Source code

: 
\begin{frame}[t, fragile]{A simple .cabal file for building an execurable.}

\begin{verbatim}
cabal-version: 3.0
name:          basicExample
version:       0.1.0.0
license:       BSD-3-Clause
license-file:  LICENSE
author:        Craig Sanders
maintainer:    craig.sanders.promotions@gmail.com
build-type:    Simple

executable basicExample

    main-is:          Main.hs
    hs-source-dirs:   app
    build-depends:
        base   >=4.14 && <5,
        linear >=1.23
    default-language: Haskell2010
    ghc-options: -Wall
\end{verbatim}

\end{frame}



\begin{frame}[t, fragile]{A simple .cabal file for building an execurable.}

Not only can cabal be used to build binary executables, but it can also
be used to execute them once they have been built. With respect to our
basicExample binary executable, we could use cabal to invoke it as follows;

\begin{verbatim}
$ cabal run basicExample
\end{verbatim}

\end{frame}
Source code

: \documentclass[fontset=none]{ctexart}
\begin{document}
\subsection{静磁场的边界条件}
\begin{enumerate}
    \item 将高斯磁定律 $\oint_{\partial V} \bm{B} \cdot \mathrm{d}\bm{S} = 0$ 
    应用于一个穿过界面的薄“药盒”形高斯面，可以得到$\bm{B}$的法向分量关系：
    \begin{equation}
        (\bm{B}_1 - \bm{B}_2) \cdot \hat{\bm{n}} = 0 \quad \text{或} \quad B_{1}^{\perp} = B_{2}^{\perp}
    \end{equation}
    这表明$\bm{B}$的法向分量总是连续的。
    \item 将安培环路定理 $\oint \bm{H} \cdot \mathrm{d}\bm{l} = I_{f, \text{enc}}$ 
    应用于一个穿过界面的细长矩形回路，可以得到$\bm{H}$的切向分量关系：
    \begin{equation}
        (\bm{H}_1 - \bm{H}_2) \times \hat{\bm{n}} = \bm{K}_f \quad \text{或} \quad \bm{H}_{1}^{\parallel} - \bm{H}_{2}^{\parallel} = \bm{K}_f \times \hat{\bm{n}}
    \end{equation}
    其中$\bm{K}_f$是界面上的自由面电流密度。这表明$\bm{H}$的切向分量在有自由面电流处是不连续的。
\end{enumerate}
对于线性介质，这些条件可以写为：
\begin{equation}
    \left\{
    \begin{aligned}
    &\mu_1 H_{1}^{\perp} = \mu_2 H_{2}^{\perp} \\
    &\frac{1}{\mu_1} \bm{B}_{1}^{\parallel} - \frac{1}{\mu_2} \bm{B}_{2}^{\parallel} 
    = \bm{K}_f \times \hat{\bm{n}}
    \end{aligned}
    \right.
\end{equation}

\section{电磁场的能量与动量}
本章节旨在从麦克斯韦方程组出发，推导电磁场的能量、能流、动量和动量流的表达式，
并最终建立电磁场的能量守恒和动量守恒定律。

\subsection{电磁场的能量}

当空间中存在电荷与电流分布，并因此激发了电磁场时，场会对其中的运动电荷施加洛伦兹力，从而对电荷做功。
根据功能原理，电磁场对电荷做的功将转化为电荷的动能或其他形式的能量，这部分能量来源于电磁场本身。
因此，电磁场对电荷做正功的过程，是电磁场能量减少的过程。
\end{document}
+++
* [Task to complete]: Print only the lines from the one with "当空间中存在电荷与电流分布，" to the end of the records, both included.

* [Result of the task]:
当空间中存在电荷与电流分布，并因此激发了电磁场时，场会对其中的运动电荷施加洛伦兹力，从而对电荷做功。
根据功能原理，电磁场对电荷做的功将转化为电荷的动能或其他形式的能量，这部分能量来源于电磁场本身。
因此，电磁场对电荷做正功的过程，是电磁场能量减少的过程。
\end{document}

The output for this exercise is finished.